イエローカードが継続する間は、ベトナムから欧州への水産輸出品はすべて検査を受ける必要があり、コストの上昇とともに競争力の低下を招いている。

■レッドカードへの危惧
このまま違法漁業が改善されなければ、さらに厳しいレッドカードが出される恐れもある。

イエローカード解除のための条件の1つは、外国海域で行われている違法漁業を止めることだ。ベトナム水産総局によると、2018年に入ってから、ベトナムはこうした違法行為の再発を防止しているが、依然、外国海域で漁業を行うベトナム船は存在するという。ベトナムは欧州委員会の勧告に基づき、近隣諸国と連絡を取り合いながら、IUU漁業の摘発と対処に努めている。

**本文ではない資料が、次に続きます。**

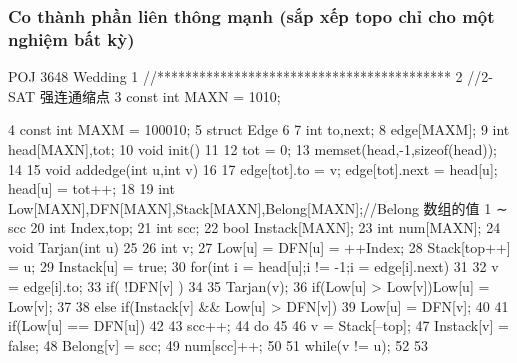 \documentclass[11pt]{article}
\begin{document}
\subsubsection{Co thành phần liên thông mạnh (sắp xếp topo chỉ cho một nghiệm bất kỳ)}

\begin{Code}
     POJ 3648 Wedding
1 //******************************************
2 //2-SAT 强连通缩点
3 const int MAXN = 1010;


 4   const int MAXM = 100010;
 5   struct Edge
 6   {
 7       int to,next;
 8   }edge[MAXM];
 9   int head[MAXN],tot;
10   void init()
11   {
12       tot = 0;
13       memset(head,-1,sizeof(head));
14   }
15   void addedge(int u,int v)
16   {
17       edge[tot].to = v; edge[tot].next = head[u]; head[u] = tot++;
18   }
19   int Low[MAXN],DFN[MAXN],Stack[MAXN],Belong[MAXN];//Belong 数组的值 1
        ∼ scc
20   int Index,top;
21   int scc;
22   bool Instack[MAXN];
23   int num[MAXN];
24   void Tarjan(int u)
25   {
26       int v;
27       Low[u] = DFN[u] = ++Index;
28       Stack[top++] = u;
29       Instack[u] = true;
30       for(int i = head[u];i != -1;i = edge[i].next)
31       {
32           v = edge[i].to;
33           if( !DFN[v] )
34           {
35                Tarjan(v);
36                if(Low[u] > Low[v])Low[u] = Low[v];
37           }
38           else if(Instack[v] && Low[u] > DFN[v])
39                Low[u] = DFN[v];
40       }
41       if(Low[u] == DFN[u])
42       {
43           scc++;
44           do
45           {
46                v = Stack[--top];
47                Instack[v] = false;
48                Belong[v] = scc;
49                num[scc]++;
50           }
51           while(v != u);
52       }
53   }



\end{Code}
\end{document}
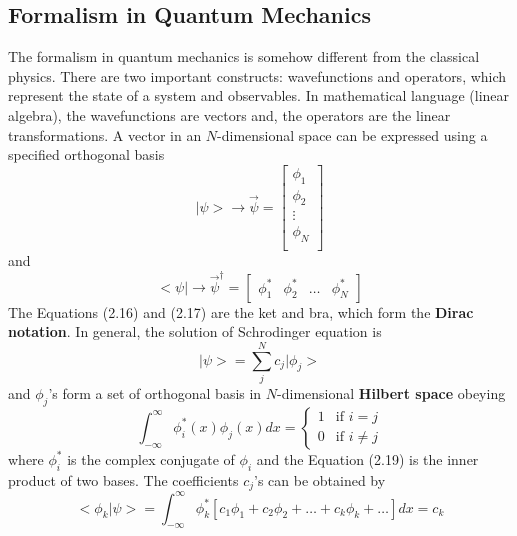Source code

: \subsection{Formalism in Quantum Mechanics}
The formalism in quantum mechanics is somehow different from the classical physics. There are two important constructs: wavefunctions and operators, which represent the state of a system and observables. In mathematical language (linear algebra), the wavefunctions are vectors and, the operators are the linear transformations. A vector in an $N$-dimensional space can be expressed using a specified orthogonal basis \begin{equation}
    \big|\psi\big>\rightarrow\vec{\psi}=
    \left[
    \begin{matrix}
    \phi_{1} \\
    \phi_{2} \\
    \vdots \\
    \phi_{N} \\
    \end{matrix}
    \right]
\end{equation} and \begin{equation}
    \big<\psi\big|\rightarrow\vec{\psi}^{\dagger}=
    \left[
    \begin{matrix}
    \phi_{1}^{*} & \phi_{2}^{*} & \ldots & \phi_{N}^{*}
    \end{matrix}
    \right]
\end{equation} The Equations (2.16) and (2.17) are the ket and bra, which form the {\bf{Dirac notation}}. In general, the solution of Schrodinger equation is \begin{equation}
    \big|\psi\big>=\sum_{j}^{N}{c_{j}\big|\phi_{j}\big>}
\end{equation} and $\phi_{j}$'s form a set of orthogonal basis in $N$-dimensional {\bf Hilbert space} obeying \begin{equation}
    \int_{-\infty}^{\infty}\phi_{i}^{*}\left(x\right)\phi_{j}\left(x\right)dx =
    \begin{cases}
    1 & \text{if }i = j \\
    0 & \text{if }i \neq j
    \end{cases}
\end{equation} where $\phi_{i}^{*}$ is the complex conjugate of $\phi_{i}$ and the Equation (2.19) is the inner product of two bases. The coefficients $c_{j}$'s can be obtained by \begin{equation}
    \boxed{\big<\phi_{k}\big|\psi\big> = \int_{-\infty}^{\infty}\phi_{k}^{*}\left[c_{1}\phi_{1}+c_{2}\phi_{2}+\ldots+c_{k}\phi_{k}+\ldots\right]dx = c_{k}}

\end{equation}
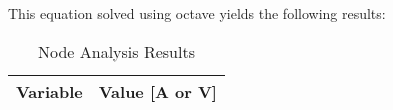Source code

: This equation solved using octave yields the following results:

  \begin{table}[h]
    \centering
    \begin{tabular}{|l|r|}
      \hline    
      {\bf Variable} & {\bf Value [A or V]} \\ \hline
      
    \end{tabular}
    \caption{Node Analysis Results}
    \label{tab:nodeA}
  \end{table}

また、地方自治体には、レッドカードの通知を回避し、イエローカードの解除を達成するために、出入港する漁船を管理し、欧州への輸出時には操業日誌や報告書、水産品の原産地トレーサビリティーを確認することが求められる。

EUは世界最大の水産品輸入市場である。世界で行われる違法なIUU漁業は、年間およそ110億~220億ドル(約1兆1800億~2兆3600億円)に上ると推定される。年間1100トン~2600万トンの水産品が違法に漁獲されており、世界の漁獲量の少なくとも15%を占めている。